> _Task to complete_:
When you reach the line containing "## ✅ Completed Fixes" in the data below, begin returning lines exactly as written, and stop once the line containing "An error function, or" has been returned.

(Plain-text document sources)
%%

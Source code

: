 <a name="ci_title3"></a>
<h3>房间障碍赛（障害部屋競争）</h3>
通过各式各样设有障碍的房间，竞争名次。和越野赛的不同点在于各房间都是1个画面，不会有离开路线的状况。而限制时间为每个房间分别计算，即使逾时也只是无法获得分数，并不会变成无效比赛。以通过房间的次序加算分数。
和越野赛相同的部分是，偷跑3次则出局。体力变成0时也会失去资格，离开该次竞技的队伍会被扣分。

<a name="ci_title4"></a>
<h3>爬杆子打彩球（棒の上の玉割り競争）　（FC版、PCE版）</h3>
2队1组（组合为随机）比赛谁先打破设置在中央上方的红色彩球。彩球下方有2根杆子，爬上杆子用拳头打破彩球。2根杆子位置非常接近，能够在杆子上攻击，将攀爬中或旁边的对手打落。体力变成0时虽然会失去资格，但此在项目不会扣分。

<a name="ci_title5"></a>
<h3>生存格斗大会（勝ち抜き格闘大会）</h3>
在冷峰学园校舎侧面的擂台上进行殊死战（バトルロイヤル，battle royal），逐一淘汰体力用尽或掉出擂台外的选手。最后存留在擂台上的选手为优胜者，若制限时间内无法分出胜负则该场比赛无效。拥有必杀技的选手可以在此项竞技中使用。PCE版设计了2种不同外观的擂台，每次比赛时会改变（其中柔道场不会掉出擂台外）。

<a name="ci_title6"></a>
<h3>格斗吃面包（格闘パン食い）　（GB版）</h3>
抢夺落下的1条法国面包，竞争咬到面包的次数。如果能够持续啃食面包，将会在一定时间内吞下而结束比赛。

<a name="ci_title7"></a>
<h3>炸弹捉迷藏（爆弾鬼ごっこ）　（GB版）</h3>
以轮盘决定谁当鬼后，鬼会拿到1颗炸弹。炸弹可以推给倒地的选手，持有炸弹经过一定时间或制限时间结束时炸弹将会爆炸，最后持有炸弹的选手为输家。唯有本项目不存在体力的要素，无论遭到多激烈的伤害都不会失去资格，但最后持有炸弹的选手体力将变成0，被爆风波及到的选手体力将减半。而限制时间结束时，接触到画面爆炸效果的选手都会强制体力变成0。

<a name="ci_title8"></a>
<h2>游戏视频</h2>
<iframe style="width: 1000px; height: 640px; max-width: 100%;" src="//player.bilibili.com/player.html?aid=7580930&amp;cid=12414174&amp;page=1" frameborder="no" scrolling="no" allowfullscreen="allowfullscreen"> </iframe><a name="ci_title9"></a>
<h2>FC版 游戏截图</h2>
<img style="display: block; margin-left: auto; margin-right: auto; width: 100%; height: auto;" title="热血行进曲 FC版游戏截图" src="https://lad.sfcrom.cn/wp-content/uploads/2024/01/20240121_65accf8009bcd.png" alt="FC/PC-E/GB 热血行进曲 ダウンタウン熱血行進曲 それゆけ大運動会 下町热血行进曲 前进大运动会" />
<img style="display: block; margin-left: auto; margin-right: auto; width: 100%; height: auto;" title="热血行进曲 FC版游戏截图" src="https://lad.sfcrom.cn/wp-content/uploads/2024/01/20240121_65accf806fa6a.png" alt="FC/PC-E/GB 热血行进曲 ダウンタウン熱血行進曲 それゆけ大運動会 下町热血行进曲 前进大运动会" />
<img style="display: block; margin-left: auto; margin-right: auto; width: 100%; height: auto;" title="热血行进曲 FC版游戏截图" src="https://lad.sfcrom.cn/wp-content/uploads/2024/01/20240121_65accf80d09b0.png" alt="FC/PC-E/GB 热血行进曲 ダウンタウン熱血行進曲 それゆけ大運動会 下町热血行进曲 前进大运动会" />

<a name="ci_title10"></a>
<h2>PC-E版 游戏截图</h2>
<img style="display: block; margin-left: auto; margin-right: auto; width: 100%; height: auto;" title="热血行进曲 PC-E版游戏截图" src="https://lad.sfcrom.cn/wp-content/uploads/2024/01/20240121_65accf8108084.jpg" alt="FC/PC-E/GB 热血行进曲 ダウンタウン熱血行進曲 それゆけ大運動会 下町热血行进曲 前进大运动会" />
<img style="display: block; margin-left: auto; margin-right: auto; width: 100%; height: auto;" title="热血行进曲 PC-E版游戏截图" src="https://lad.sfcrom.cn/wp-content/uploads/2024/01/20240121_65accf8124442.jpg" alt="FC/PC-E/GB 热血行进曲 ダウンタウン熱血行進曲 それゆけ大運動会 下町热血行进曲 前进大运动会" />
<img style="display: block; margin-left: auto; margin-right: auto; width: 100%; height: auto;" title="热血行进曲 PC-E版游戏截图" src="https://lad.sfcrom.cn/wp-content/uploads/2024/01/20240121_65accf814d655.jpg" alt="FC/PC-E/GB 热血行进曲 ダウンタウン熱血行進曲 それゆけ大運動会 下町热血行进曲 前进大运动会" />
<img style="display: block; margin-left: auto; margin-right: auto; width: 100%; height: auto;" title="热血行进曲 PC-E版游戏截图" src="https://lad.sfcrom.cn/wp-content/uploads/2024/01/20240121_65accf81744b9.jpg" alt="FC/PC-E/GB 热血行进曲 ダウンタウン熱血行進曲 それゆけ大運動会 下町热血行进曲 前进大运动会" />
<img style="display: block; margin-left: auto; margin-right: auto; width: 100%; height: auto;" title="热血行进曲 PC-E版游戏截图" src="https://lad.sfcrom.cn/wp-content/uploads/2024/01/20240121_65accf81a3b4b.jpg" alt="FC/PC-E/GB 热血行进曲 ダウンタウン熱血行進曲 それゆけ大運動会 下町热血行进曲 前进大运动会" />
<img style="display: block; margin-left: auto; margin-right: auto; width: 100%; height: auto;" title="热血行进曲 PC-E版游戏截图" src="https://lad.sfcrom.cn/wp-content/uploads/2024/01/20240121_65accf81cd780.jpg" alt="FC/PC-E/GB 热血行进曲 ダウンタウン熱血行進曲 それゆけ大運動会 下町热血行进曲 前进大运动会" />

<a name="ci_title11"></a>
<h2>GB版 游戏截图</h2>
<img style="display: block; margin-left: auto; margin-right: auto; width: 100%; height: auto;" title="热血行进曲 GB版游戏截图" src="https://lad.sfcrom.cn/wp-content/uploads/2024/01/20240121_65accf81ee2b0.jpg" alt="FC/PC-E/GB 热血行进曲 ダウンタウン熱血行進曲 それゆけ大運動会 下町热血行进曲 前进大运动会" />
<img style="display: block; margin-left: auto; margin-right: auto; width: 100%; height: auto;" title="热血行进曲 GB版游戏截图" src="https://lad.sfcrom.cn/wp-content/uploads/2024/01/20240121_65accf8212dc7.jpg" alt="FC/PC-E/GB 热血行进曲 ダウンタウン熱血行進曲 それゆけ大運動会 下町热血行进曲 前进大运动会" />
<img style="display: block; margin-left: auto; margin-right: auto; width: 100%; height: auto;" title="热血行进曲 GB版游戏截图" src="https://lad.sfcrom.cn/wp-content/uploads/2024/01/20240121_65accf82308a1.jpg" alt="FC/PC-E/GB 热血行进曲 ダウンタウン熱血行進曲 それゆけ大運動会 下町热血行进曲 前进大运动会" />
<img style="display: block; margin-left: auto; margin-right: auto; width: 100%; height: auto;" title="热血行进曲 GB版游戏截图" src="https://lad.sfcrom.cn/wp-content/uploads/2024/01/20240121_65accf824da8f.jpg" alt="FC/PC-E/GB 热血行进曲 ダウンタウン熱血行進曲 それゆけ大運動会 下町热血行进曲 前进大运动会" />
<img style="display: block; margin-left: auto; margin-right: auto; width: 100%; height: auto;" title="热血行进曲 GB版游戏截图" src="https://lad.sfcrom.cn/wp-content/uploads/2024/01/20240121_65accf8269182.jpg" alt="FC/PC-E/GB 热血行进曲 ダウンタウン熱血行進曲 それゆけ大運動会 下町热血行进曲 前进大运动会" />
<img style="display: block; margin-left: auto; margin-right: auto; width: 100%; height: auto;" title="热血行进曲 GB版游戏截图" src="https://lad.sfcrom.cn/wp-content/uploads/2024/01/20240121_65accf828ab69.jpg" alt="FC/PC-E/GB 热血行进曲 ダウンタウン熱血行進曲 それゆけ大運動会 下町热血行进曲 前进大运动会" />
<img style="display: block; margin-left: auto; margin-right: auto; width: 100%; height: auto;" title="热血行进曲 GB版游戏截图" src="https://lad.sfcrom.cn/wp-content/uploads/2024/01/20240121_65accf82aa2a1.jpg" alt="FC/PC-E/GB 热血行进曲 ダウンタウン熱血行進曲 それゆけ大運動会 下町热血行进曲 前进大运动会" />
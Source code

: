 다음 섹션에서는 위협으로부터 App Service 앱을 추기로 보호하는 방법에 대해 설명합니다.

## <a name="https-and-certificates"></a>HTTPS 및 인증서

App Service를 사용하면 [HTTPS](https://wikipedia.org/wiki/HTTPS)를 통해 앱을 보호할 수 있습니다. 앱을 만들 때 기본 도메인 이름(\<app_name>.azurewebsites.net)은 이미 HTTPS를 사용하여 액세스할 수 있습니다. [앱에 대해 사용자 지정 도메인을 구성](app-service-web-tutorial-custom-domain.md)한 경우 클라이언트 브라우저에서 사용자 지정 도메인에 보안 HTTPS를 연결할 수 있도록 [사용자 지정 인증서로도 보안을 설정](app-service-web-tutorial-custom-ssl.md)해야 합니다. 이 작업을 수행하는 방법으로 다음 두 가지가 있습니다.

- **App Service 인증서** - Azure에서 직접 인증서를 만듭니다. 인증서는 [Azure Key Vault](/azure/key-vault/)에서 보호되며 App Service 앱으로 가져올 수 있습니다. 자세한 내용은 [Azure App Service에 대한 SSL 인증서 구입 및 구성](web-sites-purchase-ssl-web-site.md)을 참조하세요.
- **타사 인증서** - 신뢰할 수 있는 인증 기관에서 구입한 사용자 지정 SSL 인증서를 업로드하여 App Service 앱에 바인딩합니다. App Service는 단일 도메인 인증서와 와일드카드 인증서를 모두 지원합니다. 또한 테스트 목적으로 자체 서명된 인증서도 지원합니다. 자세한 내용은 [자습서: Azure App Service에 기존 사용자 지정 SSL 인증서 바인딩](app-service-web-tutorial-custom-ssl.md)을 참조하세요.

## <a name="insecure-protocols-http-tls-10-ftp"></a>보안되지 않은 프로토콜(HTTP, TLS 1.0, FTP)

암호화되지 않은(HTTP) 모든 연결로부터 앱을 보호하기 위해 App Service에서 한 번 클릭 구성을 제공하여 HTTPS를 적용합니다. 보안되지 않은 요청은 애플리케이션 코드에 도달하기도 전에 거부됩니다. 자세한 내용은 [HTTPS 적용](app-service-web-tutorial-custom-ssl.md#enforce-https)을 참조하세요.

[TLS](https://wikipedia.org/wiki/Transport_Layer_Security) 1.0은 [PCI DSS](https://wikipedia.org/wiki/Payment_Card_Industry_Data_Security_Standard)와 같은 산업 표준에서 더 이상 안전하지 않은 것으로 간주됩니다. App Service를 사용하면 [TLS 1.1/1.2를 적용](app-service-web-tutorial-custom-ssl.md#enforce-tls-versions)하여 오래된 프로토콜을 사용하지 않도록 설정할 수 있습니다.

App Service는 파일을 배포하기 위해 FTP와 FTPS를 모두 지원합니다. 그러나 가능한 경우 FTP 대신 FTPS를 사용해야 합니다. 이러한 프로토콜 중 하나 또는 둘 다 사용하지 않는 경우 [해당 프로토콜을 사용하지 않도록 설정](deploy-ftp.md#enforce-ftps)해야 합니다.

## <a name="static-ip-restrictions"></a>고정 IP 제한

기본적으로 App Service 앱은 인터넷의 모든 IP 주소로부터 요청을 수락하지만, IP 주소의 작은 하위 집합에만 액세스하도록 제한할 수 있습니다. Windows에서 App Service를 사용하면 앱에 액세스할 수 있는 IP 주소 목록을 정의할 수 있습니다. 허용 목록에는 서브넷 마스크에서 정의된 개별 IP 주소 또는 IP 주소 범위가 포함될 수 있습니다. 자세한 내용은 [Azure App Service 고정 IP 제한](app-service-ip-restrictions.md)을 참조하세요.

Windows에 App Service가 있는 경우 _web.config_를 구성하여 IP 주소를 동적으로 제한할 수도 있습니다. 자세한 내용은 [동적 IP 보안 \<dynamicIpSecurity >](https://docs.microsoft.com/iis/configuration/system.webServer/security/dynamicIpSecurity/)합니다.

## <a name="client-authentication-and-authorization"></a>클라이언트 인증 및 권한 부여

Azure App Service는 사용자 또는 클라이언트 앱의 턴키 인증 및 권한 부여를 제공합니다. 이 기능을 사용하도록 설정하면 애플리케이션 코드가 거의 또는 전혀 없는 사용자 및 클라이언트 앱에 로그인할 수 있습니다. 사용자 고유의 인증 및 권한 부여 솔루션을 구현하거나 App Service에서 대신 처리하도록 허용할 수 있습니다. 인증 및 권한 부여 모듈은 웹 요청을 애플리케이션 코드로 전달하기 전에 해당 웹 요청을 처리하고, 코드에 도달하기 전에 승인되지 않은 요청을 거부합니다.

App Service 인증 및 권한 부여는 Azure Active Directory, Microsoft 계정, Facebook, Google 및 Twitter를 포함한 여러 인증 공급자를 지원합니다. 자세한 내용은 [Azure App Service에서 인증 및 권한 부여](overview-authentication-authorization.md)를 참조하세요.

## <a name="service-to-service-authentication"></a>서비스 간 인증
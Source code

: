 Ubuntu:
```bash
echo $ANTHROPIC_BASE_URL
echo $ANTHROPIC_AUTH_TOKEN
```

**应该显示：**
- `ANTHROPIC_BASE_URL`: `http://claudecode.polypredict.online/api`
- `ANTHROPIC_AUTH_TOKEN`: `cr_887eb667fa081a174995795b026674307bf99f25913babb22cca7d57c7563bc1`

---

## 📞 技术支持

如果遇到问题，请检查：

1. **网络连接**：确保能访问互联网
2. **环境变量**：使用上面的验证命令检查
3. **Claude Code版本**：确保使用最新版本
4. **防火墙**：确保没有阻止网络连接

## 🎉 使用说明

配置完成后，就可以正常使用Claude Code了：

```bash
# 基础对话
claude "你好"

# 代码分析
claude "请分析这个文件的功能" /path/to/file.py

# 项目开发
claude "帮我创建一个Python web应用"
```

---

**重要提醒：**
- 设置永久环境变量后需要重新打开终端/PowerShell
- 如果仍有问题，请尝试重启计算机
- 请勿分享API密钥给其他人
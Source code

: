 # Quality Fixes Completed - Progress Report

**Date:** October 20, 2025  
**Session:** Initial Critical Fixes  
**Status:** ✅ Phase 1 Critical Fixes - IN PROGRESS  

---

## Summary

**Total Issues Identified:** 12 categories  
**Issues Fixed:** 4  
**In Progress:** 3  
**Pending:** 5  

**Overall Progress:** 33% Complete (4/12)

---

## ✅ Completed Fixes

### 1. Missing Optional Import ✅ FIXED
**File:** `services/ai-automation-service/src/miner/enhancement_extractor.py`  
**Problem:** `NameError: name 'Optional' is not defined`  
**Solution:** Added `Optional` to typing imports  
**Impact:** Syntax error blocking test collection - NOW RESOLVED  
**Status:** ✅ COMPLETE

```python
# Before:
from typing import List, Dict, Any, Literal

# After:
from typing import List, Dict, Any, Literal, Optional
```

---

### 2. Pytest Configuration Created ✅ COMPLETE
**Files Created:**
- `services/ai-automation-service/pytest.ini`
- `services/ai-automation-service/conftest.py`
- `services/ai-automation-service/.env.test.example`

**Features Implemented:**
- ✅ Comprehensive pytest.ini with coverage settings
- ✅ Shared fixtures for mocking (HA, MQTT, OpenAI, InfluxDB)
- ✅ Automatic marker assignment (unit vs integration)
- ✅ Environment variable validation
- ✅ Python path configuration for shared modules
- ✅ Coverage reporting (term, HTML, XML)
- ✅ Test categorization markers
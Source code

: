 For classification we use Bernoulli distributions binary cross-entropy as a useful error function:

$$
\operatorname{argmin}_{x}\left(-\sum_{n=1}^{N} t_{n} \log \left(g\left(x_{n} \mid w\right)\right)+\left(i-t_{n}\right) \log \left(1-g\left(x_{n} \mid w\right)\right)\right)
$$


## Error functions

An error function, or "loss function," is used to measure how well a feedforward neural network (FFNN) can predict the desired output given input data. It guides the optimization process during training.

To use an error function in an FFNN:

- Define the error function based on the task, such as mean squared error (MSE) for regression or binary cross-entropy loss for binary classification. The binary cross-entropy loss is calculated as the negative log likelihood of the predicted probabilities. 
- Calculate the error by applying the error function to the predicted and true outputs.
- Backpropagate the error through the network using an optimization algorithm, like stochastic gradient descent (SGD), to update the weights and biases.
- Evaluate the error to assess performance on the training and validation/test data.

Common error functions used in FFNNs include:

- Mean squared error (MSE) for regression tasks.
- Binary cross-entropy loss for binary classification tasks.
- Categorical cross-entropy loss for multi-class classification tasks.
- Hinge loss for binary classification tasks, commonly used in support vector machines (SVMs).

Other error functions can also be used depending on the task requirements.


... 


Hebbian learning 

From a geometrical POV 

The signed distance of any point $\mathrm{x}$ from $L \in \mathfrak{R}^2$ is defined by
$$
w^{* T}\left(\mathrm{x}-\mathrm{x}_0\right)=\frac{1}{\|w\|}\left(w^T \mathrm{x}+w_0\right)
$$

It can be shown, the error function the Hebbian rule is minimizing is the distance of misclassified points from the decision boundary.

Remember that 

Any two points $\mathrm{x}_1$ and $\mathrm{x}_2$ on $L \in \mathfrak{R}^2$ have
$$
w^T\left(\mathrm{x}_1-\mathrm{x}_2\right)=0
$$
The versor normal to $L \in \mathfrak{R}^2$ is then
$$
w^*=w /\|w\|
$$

%%

> _Result for this exercise_:
## ✅ Completed Fixes

### 1. Missing Optional Import ✅ FIXED
**File:** `services/ai-automation-service/src/miner/enhancement_extractor.py`  
**Problem:** `NameError: name 'Optional' is not defined`  
**Solution:** Added `Optional` to typing imports  
**Impact:** Syntax error blocking test collection - NOW RESOLVED  
**Status:** ✅ COMPLETE

```python
# Before:
from typing import List, Dict, Any, Literal

# After:
from typing import List, Dict, Any, Literal, Optional
```

---

### 2. Pytest Configuration Created ✅ COMPLETE
**Files Created:**
- `services/ai-automation-service/pytest.ini`
- `services/ai-automation-service/conftest.py`
- `services/ai-automation-service/.env.test.example`

**Features Implemented:**
- ✅ Comprehensive pytest.ini with coverage settings
- ✅ Shared fixtures for mocking (HA, MQTT, OpenAI, InfluxDB)
- ✅ Automatic marker assignment (unit vs integration)
- ✅ Environment variable validation
- ✅ Python path configuration for shared modules
- ✅ Coverage reporting (term, HTML, XML)
- ✅ Test categorization markers
Source code

: For classification we use Bernoulli distributions binary cross-entropy as a useful error function:

$$
\operatorname{argmin}_{x}\left(-\sum_{n=1}^{N} t_{n} \log \left(g\left(x_{n} \mid w\right)\right)+\left(i-t_{n}\right) \log \left(1-g\left(x_{n} \mid w\right)\right)\right)
$$


## Error functions

An error function, or "loss function," is used to measure how well a feedforward neural network (FFNN) can predict the desired output given input data. It guides the optimization process during training.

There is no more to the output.